Regardless of gender, all of us have to overcome challenges to progress. Whether male or female, each of us has the opportunity to succeed in Irish society.
I think it is most often a matter of personal choice that women do not pursue the top jobs, board positions or senior political posts and oftentimes those choices are not easy.
The reality is that a woman with a family – and I have two teenagers – faces a massive challenge juggling all the pieces and needs a good infrastructure in order to progress. I have been very fortunate in this regard. It is not easy finding a work-life balance. You are juggling a lot to make sure you don't miss the birthday or to make the final of the hurling match.
It's all about support networks (my husband Billy is a great support, as is my mother), perspective and being organised. It was not always easy, but I have always loved what I do and I never found it a problem to get up and go to work. Also, I have always found Glanbia extremely supportive.
Yes, there have been challenges. As well as being a busy mother of Thomas and Alice, I was diagnosed with breast cancer in September 2010. I got the news on a day when great results had been announced for Glanbia. I was group finance director at the time.
In a bizarre way, I consider myself very lucky as the cancer was found by a diligent doctor as part of a health check. I wouldn't have found it myself – I'm pretty sure of that. I was in chemotherapy until February 2011 and then had radiotherapy.
There were some days I felt drained and completely exhausted. I think if I wasn't busy, I would just have more time to contemplate and worry. It's almost a useful distraction.
Fortunately, I made a full recovery, and while I wouldn't like to go through it again, it has undeniably changed me and made me realise what is ultimately important. In truth, people will always sweat the little stuff but at the end of the day your health is everything and when you have that, combined with family and friends, you really do have everything.
I have always worked extremely hard and I'm highly motivated because I've always felt that none of us are owed our career. My advice is that one must have a goal and show you are capable of taking on that extra bit of responsibility. Plan for the next job all the time, don't sit back and wait for somebody to say, 'Are you ready?'
When it comes to role models, my mother is someone I have looked up to. My father, a dairy and cattle farmer, died when I was just 15, leaving my mother, a school teacher, to rear five children aged between two and 19. She suffered another huge loss when my brother died in an accident aged just 21.
Thankfully the environment has changed hugely for women in recent years and, in my experience, businesses are finally actively seeking to support career advancement regardless of gender.
Yes, more could still be done, but I am optimistic that today's generation of young girls, including my daughter, will wonder what all the fuss was about!
At the end of the day, we need men and women working together to advance society.
After over 20 years with Glanbia, I am still excited by this dynamic organisation. I am very lucky that I love my job. It does involve a lot of travel across Europe, North America and Asia given Glanbia's footprint and investor base, but I've gotten used to that, having previously had responsibility for our global strategy.
Yes, it is going to get even busier with this new appointment, but we have an excellent team and I look forward to leading our 4,900 employees worldwide.
The buck will stop with me when I become group managing director of Glanbia.
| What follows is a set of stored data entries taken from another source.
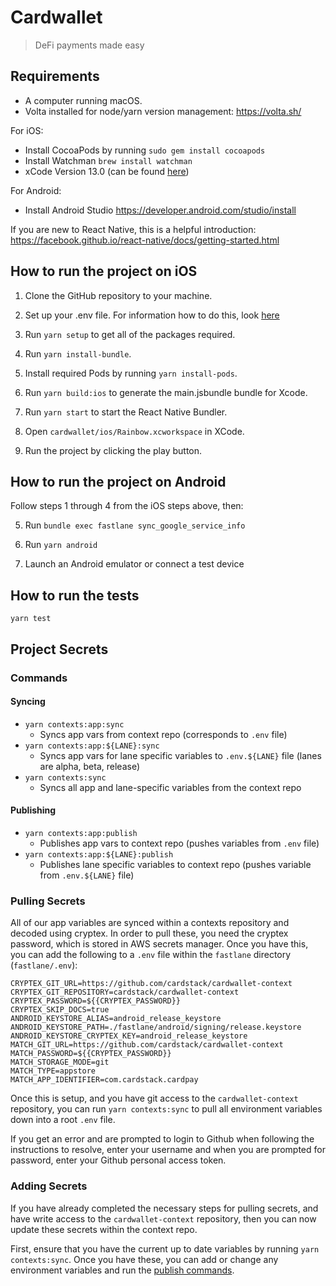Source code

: # Cardwallet

> DeFi payments made easy

## Requirements

* A computer running macOS.
* Volta installed for node/yarn version management: https://volta.sh/

For iOS:

* Install CocoaPods by running `sudo gem install cocoapods`
* Install Watchman `brew install watchman`
* xCode Version 13.0 (can be found [here](https://developer.apple.com/download/all/?q=xcode))

For Android:

* Install Android Studio https://developer.android.com/studio/install

If you are new to React Native, this is a helpful introduction: https://facebook.github.io/react-native/docs/getting-started.html

## How to run the project on iOS

1. Clone the GitHub repository to your machine.

2. Set up your .env file. For information how to do this, look [here](#project-secrets)

3. Run `yarn setup` to get all of the packages required.

4. Run `yarn install-bundle`.

5. Install required Pods by running `yarn install-pods`.

6. Run `yarn build:ios` to generate the main.jsbundle bundle for Xcode.
   
7. Run `yarn start` to start the React Native Bundler.

8. Open `cardwallet/ios/Rainbow.xcworkspace` in XCode.

9. Run the project by clicking the play button.

## How to run the project on Android

Follow steps 1 through 4 from the iOS steps above, then:

5. Run `bundle exec fastlane sync_google_service_info`
  
6. Run `yarn android`

7. Launch an Android emulator or connect a test device

## How to run the tests

`yarn test`
## Project Secrets

### Commands

#### Syncing

* `yarn contexts:app:sync`
  * Syncs app vars from context repo (corresponds to `.env` file)
* `yarn contexts:app:${LANE}:sync`
  * Syncs app vars for lane specific variables to `.env.${LANE}` file (lanes are alpha, beta, release)
* `yarn contexts:sync`
  * Syncs all app and lane-specific variables from the context repo
#### Publishing

* `yarn contexts:app:publish`
  * Publishes app vars to context repo (pushes variables from `.env` file)
* `yarn contexts:app:${LANE}:publish`
  * Publishes lane specific variables to context repo (pushes variable from `.env.${LANE}` file)

### Pulling Secrets

All of our app variables are synced within a contexts repository and decoded using cryptex. In order to pull these, you need the cryptex password, which is stored in AWS secrets manager. Once you have this, you can add the following to a `.env` file within the `fastlane` directory (`fastlane/.env`):

```
CRYPTEX_GIT_URL=https://github.com/cardstack/cardwallet-context
CRYPTEX_GIT_REPOSITORY=cardstack/cardwallet-context
CRYPTEX_PASSWORD=${{CRYPTEX_PASSWORD}}
CRYPTEX_SKIP_DOCS=true
ANDROID_KEYSTORE_ALIAS=android_release_keystore
ANDROID_KEYSTORE_PATH=./fastlane/android/signing/release.keystore
ANDROID_KEYSTORE_CRYPTEX_KEY=android_release_keystore
MATCH_GIT_URL=https://github.com/cardstack/cardwallet-context
MATCH_PASSWORD=${{CRYPTEX_PASSWORD}}
MATCH_STORAGE_MODE=git
MATCH_TYPE=appstore
MATCH_APP_IDENTIFIER=com.cardstack.cardpay
```
Once this is setup, and you have git access to the `cardwallet-context` repository, you can run `yarn contexts:sync` to pull all environment variables down into a root `.env` file.

If you get an error and are prompted to login to Github when following the instructions to resolve, enter your username and when you are prompted for password, enter your Github personal access token.

### Adding Secrets

If you have already completed the necessary steps for pulling secrets, and have write access to the `cardwallet-context` repository, then you can now update these secrets within the context repo. 

First, ensure that you have the current up to date variables by running `yarn contexts:sync`. Once you have these, you can add or change any environment variables and run the [publish commands](#publishing).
There will be huge decisions to be made on acquisitions, capital expenditure, investor relations, not to mention strategic development. But I relish the challenge ahead and love the diversity in my work, from meeting farmers at a local area meeting to a huge institutional investor based in New York.
Most of all, it's an honour to have the trust of the board. I look forward to the transition with John, who has been a great mentor to me, and to taking up the role.